Politics, however,’is a science of manoeuvres and the possibility of Constantine returning to Greece to lead his own party by the end of the year is not to be excluded. Such an eventuality would be awkward for all parties (save for the left) and particularly for the government’s New Democracy which now attracts most of the right-wing support. Thirty-one percent of the country’s electors cast their ballots in favour of the King in the December 1974 plebiscite. Faced in a future election with choosing between the King and Karamanlis, many will choose the former. With the votes of only two-thirds of the those who supported the monarchy in the plebiscite, Constantine’s royalist party could well become the ‘loyal opposition’! Thus, if the current Opposition’s proposal for a decree to forbid the king from any political action is rejected, we may yet see Constantine tossing aside his princely robes, becoming the leader of a party or even Prime Minister.Perhaps even President of the Greek Republic!

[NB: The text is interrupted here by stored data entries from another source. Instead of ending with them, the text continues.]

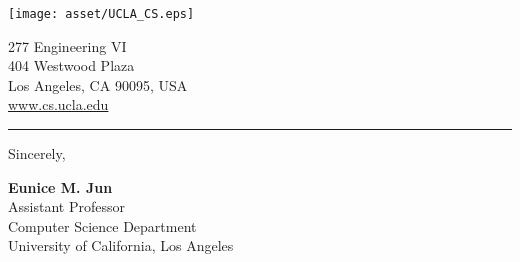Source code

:\documentclass[11pt, a4paper, hidelinks]{letter} %
\begin{document}
\begin{minipage}{0.6\textwidth}
\vspace{-17mm}
\texttt{[image: asset/UCLA\_CS.eps]}\\
\end{minipage}
\hfill
\begin{minipage}{0.3\textwidth}\raggedright
\vspace{-20mm}
\footnotesize{
277 Engineering VI\\
404 Westwood Plaza\\
Los Angeles, CA 90095, USA \\
\url{www.cs.ucla.edu}}
\end{minipage}
\hrule
\vspace{3mm}
\rightline{\today}





\vspace{+2mm}
Sincerely,
\vspace{10pt}
\vspace{10pt}


\textbf{Eunice M. Jun}\\
Assistant Professor\\
Computer Science Department \\
University of California, Los Angeles
\end{document}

THIS is the Balkans. It’s not a X joking matter’. This phrase from a northern Macedonian song is surely understood by the Greek government. Early in July a mission consisting of the Prime Minister, Mr. Karamanlis, the Minister of Foreign Affairs, Mr. Bitsios, and the Undersecretary to the Prime Minister, Mr. Lambdas, will return from the Bulgarian capital. The Prime Minister knows that peace and friendship in the Balkan area are necessary preconditions to the progress of this country. The aim of Mr. Karamanlis’s trips to our Balkan neighbours has been the establishment of a treaty, to include Greece, Yugoslavia, Rumania and Bulgaria, and to be based initially on bilateral agreements. (Asked about the participation of Albania and Turkey, Mr. Karamanlis replied, ‘We will invite them. If they wish, they may join us.’)

A delicate problem arises before such a treaty can be signed, however. Both Bulgaria and Rumania are members of the Warsaw Pact and follow Moscow’s lead. Reports emerging from Vladivostok claim that the USSR and the USA have once again divided — Yalta fashion — the world into new zones of influence. If these reports are true, then the only way that the USSR could indirectly intervene in Southeast Europe, would be to allow, if not encourage, the two socialist countries to participate in such a treaty.

We are not in a position to know what the contents of a Balkan treaty would be. In all probability it would include economic and cultural exchanges between the member states; condemn interference in each other’s internal affairs; and specify peaceful negotiations as the only means to resolve differences. The effectiveness of such a treaty of ‘friendship and non-aggression’, however, would be, inevitably, a legal and political matter. The populace is not interested in the name that will be given to such an agreement; they are concerned about the peace and progress it might bring. These then are the developments thus far on the Greek side of the Balkans.